▸ **WHAT YOU WILL DO**:
Start at the line with "发表于 2020-5-5 18:09" in the records below, stop at the line with "-- 来自 能搜索的 Sta ...</blockquote>", and return every line in that span exactly, the two end lines included.

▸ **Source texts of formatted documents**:
* * *

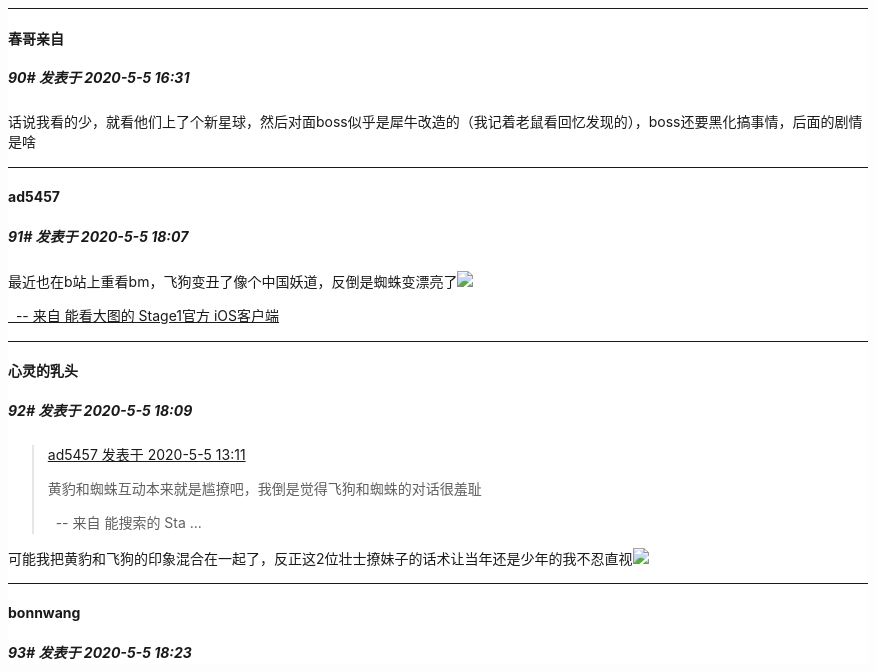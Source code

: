 





-----

####  春哥亲自  
##### 90#       发表于 2020-5-5 16:31




话说我看的少，就看他们上了个新星球，然后对面boss似乎是犀牛改造的（我记着老鼠看回忆发现的），boss还要黑化搞事情，后面的剧情是啥







-----

####  ad5457  
##### 91#       发表于 2020-5-5 18:07




最近也在b站上重看bm，飞狗变丑了像个中国妖道，反倒是蜘蛛变漂亮了<img src="https://static.saraba1st.com/image/smiley/face2017/022.png" referrerpolicy="no-referrer">

[  -- 来自 能看大图的 Stage1官方 iOS客户端](https://itunes.apple.com/fi/app/saraba1st/id1221237470?mt=8)







-----

####  心灵的乳头  
##### 92#       发表于 2020-5-5 18:09



<blockquote><a href="httphttps://bbs.saraba1st.com/2b/forum.php?mod=redirect&amp;goto=findpost&amp;pid=47308503&amp;ptid=1931975" target="_blank">ad5457 发表于 2020-5-5 13:11</a>

黄豹和蜘蛛互动本来就是尴撩吧，我倒是觉得飞狗和蜘蛛的对话很羞耻


  -- 来自 能搜索的 Sta ...</blockquote>
可能我把黄豹和飞狗的印象混合在一起了，反正这2位壮士撩妹子的话术让当年还是少年的我不忍直视<img src="https://static.saraba1st.com/image/smiley/face2017/068.png" referrerpolicy="no-referrer">







-----

####  bonnwang  
##### 93#       发表于 2020-5-5 18:23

* * *

▸ **RESULT**:
##### 92#       发表于 2020-5-5 18:09



<blockquote><a href="httphttps://bbs.saraba1st.com/2b/forum.php?mod=redirect&amp;goto=findpost&amp;pid=47308503&amp;ptid=1931975" target="_blank">ad5457 发表于 2020-5-5 13:11</a>

黄豹和蜘蛛互动本来就是尴撩吧，我倒是觉得飞狗和蜘蛛的对话很羞耻


  -- 来自 能搜索的 Sta ...</blockquote>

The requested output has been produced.